INFORMATION.
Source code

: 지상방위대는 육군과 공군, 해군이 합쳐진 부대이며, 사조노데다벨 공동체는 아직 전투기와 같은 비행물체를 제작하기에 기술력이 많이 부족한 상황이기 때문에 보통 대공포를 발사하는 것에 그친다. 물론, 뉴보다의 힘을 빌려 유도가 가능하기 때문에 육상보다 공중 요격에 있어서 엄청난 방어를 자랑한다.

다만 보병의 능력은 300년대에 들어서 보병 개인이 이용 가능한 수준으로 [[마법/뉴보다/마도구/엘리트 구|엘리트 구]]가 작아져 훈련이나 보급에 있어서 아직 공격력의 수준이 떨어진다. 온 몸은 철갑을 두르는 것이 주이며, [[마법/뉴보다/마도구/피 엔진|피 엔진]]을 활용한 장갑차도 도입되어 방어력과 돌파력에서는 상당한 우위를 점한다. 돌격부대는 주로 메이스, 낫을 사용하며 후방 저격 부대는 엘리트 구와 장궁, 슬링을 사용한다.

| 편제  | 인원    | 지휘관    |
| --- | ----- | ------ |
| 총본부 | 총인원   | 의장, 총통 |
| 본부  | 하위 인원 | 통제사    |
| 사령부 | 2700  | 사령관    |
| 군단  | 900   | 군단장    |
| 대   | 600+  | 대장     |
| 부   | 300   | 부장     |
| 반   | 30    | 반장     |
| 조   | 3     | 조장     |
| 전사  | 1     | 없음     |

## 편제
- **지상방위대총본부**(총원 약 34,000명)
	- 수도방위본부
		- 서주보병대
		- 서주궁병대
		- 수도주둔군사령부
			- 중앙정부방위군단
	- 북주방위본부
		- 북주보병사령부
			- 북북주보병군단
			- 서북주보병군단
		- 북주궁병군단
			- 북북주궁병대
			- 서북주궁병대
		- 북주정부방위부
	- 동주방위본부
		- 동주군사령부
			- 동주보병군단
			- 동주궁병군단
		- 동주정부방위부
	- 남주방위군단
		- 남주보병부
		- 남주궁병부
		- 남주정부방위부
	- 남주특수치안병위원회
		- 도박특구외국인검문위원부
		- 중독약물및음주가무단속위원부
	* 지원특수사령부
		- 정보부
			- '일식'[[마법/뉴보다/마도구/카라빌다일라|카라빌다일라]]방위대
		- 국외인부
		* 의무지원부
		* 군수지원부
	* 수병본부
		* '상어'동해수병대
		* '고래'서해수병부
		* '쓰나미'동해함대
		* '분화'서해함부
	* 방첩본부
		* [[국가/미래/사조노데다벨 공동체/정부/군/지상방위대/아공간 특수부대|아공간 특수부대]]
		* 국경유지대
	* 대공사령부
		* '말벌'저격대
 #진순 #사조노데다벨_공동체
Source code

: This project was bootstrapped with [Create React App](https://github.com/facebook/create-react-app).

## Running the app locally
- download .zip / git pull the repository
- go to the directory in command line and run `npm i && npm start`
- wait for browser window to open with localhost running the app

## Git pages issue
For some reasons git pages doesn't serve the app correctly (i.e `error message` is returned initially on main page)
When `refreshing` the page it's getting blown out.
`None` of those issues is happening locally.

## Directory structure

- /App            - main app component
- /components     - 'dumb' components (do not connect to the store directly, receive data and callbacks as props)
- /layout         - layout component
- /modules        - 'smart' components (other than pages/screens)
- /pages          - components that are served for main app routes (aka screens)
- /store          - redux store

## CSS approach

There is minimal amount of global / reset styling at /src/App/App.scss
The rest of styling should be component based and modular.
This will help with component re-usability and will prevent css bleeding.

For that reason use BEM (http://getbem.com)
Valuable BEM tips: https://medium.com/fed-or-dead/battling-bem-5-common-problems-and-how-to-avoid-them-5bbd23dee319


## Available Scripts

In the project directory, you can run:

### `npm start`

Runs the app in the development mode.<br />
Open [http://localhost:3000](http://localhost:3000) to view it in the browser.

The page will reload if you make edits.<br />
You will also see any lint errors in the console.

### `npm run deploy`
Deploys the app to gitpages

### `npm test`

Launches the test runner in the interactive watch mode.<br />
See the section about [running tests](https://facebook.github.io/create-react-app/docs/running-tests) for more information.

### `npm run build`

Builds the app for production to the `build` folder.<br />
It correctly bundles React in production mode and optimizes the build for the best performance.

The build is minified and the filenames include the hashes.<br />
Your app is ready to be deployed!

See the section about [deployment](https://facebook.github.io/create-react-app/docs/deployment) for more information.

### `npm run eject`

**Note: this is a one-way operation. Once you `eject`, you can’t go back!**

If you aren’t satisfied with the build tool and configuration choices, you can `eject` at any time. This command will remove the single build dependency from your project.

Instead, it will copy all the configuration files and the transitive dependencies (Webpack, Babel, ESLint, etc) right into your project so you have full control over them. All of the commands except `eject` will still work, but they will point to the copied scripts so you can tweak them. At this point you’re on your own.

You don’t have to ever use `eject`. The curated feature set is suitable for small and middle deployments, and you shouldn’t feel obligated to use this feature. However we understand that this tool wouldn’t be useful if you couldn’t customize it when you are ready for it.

EXERCISE AIM. List all lines from the entries that include the word "will".

EXERCISE SOLUTION.
This will help with component re-usability and will prevent css bleeding.
The page will reload if you make edits.<br />
You will also see any lint errors in the console.
If you aren’t satisfied with the build tool and configuration choices, you can `eject` at any time. This command will remove the single build dependency from your project.
Instead, it will copy all the configuration files and the transitive dependencies (Webpack, Babel, ESLint, etc) right into your project so you have full control over them. All of the commands except `eject` will still work, but they will point to the copied scripts so you can tweak them. At this point you’re on your own.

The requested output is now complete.